• _Exercise goal_
Look through the entries below, please, and copy every line with the word "修改name".

(Source data)

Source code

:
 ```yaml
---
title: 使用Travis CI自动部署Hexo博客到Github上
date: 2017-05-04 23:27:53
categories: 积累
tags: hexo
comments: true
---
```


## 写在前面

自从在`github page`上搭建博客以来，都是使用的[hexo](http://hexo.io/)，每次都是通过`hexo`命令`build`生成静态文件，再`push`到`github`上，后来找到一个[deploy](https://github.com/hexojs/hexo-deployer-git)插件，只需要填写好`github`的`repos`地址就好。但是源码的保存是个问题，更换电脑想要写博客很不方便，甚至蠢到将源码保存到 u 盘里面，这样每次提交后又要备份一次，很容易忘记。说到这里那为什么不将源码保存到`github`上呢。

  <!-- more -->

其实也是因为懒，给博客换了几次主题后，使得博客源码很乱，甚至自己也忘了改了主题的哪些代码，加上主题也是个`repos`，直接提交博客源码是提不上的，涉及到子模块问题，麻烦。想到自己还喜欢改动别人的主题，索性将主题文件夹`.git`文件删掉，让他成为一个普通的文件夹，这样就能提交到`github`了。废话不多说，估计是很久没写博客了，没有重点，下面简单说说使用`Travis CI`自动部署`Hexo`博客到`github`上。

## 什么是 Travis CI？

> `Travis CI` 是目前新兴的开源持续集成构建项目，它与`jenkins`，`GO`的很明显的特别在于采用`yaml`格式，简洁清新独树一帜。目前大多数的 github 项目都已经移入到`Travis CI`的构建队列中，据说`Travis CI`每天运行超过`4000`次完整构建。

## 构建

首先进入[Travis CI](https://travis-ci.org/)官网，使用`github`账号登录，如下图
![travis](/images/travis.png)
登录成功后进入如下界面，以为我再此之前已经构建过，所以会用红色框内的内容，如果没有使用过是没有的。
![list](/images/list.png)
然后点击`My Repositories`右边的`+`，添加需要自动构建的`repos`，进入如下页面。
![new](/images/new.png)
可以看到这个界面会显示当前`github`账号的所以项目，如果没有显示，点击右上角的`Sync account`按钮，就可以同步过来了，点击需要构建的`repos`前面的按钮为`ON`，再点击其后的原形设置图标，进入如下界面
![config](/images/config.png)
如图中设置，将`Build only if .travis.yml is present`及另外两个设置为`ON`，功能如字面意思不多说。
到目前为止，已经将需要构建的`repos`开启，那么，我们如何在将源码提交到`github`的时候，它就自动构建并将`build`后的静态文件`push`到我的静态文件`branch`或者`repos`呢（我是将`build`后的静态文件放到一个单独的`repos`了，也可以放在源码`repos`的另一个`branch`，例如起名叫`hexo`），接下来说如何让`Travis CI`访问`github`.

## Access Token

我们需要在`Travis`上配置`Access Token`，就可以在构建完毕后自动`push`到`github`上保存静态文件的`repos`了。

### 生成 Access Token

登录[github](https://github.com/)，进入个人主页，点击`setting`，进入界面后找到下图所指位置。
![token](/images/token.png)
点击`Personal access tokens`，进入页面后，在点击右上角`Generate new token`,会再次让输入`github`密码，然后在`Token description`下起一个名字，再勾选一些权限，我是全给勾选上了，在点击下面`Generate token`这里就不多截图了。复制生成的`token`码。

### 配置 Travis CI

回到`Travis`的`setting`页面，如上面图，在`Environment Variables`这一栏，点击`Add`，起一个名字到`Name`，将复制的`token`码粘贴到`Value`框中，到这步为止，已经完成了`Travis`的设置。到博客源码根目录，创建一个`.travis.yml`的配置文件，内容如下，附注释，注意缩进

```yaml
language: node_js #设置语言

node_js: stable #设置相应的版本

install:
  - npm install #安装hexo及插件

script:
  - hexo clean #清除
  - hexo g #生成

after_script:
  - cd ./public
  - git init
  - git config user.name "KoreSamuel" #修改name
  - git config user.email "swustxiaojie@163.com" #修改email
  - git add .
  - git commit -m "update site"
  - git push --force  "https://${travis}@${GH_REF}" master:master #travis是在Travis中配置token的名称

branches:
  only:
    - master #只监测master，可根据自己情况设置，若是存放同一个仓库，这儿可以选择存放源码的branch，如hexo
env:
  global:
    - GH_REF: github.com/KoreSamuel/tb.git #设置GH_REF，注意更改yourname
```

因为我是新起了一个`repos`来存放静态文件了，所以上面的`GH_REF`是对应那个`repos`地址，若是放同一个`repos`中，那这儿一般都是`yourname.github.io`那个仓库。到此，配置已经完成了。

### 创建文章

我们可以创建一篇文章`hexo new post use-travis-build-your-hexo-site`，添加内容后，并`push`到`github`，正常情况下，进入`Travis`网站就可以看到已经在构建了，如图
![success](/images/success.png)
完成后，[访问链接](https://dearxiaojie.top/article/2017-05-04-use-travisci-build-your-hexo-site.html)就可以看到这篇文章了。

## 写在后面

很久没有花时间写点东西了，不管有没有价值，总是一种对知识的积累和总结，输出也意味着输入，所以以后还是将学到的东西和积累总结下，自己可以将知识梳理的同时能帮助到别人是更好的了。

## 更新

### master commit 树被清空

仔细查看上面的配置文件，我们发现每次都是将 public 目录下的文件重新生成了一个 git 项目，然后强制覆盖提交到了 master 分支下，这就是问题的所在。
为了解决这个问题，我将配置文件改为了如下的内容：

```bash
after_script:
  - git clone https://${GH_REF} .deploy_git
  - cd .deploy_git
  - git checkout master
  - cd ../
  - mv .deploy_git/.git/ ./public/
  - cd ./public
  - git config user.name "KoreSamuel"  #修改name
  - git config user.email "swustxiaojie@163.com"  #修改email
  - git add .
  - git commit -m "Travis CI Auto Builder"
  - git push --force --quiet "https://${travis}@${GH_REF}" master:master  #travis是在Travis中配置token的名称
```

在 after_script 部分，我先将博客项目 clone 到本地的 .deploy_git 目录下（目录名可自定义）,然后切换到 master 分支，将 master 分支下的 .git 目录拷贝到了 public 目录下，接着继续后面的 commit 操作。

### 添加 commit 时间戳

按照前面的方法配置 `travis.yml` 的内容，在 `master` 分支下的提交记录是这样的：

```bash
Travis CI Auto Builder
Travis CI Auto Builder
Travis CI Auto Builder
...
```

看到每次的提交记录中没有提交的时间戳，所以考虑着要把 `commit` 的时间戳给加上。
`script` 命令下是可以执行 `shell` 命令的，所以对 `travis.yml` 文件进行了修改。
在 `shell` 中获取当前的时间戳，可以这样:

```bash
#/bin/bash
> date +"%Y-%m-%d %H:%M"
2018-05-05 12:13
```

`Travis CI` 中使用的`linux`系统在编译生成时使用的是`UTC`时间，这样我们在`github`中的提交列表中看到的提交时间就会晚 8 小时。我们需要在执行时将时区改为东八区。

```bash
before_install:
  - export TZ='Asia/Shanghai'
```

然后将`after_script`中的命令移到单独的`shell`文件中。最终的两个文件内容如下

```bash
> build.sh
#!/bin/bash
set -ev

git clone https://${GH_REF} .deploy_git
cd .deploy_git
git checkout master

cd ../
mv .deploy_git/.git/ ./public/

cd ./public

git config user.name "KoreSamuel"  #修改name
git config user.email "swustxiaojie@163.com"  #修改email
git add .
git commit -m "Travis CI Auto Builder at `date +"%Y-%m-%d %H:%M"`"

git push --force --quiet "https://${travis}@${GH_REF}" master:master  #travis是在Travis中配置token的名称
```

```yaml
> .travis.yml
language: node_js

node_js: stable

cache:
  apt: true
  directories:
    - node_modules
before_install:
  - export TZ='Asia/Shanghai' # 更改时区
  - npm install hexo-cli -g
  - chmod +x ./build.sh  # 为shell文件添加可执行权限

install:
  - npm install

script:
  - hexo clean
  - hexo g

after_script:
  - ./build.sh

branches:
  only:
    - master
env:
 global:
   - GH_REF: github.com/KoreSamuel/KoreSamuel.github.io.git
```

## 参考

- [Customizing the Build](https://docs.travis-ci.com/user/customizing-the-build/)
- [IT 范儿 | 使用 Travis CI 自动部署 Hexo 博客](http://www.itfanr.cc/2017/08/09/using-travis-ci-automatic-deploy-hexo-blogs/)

• _Response below_
  - git config user.name "KoreSamuel" #修改name
  - git config user.name "KoreSamuel"  #修改name
git config user.name "KoreSamuel"  #修改name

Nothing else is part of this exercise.